En un primer momento se logró romper la inercia: en la plataforma del MAAC había conciertos de primer nivel a los que la sociedad guayaquileña asistía sin distingo de clases; había arte vanguardista, propuesta museográfica…Lamentablemente el personal fue desmantelado, el apoyo político decayó y hubo resistencia incluso de un sector cultural de la sociedad que temía ser desplazado por estas nuevas propuestas. El MAAC iba a dejar en evidencia que era hora de un cambio generacional en todos los niveles; eso, más el retiro de los fondos, debilitaron totalmente el proyecto.
Hoy lleva varios años de una actividad zombie, estacionado entre la inercia y el evento ocasional. Fue una inversión millonaria que no ha dado sus réditos porque no hubo la sostenibilidad, ni el interés, ni los equipos de profesionales suficientes que lo lleven y lo mantenga en el siglo XXI. El resultado: el MAAC no está conectado con la sociedad y, con ello, simplemente deja de circular la sustancia vital de la escena cultura que son los públicos y muere.

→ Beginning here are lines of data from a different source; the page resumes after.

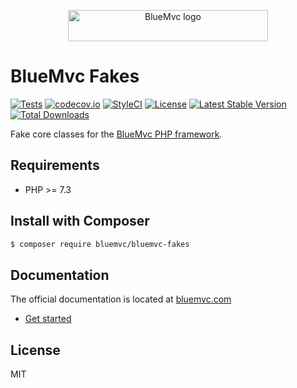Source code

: <p align="center">
   <img src="https://cdn.bluemvc.net/img/logo-320x50.png" width="320" height="50" alt="BlueMvc logo">
</p>

# BlueMvc Fakes

[![Tests](https://github.com/themichaelhall/bluemvc-fakes/workflows/tests/badge.svg?branch=master)](https://github.com/themichaelhall/bluemvc-fakes/actions)
[![codecov.io](https://codecov.io/gh/themichaelhall/bluemvc-fakes/coverage.svg?branch=master)](https://codecov.io/gh/themichaelhall/bluemvc-fakes?branch=master)
[![StyleCI](https://styleci.io/repos/67921953/shield?style=flat)](https://styleci.io/repos/67921953)
[![License](https://poser.pugx.org/bluemvc/bluemvc-fakes/license)](https://packagist.org/packages/bluemvc/bluemvc-fakes)
[![Latest Stable Version](https://poser.pugx.org/bluemvc/bluemvc-fakes/v/stable)](https://packagist.org/packages/bluemvc/bluemvc-fakes)
[![Total Downloads](https://poser.pugx.org/bluemvc/bluemvc-fakes/downloads)](https://packagist.org/packages/bluemvc/bluemvc-fakes)

Fake core classes for the [BlueMvc PHP framework](https://github.com/themichaelhall/bluemvc).

## Requirements

- PHP >= 7.3

## Install with Composer

``` bash
$ composer require bluemvc/bluemvc-fakes
```

## Documentation

The official documentation is located at [bluemvc.com](https://bluemvc.com/)

- [Get started](https://bluemvc.com/tutorials/get-started/)

## License

MIT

Un museo contemporáneo que dialogue con la comunidad es una inversión costosa, pero se recupera en todo lo que implica de movilidad cultural y ciudadana. Ahora, el MAAC es casi un lugar al fondo del Malecón 2000, no tiene proyección internacional y sólo sobrervive por el esfuerzo “cuasi místico” de unas cuantas personas. El llamado a convertirse en uno de los mejores museos de arte contemporáneo de la región sufrió incluso el cambio de nombre cuando el expresidente Rafael Correa – en su chauvinismo- le cambió a Centro Cultural Simón Bolívar y lo regresó, -simbólicamente-, al siglo XIX.
Hay que evitar que el fantasma de la decadencia del Museo de Río afecte al MAAC. Hay que invertir y profesionalizarlo, que se ponga en valor el patrimonio que tiene o puede llegar a tener, que pueda desarrollar una estrategia de comunicación innovadora y darle un tiempo para que se recupere porque ahora es un elefante blanco. Con personal calificado y unas propuestas museológica y museográfica contemporáneas debe buscar inscribirse de nuevo en el circuito internacional de museos y del arte, lo cual le dará un nivel de relacionamiento que puede retroalimentarlo y volverlo protagonista de la escena regional, lo que redundará en beneficios para la ciudad y para el país.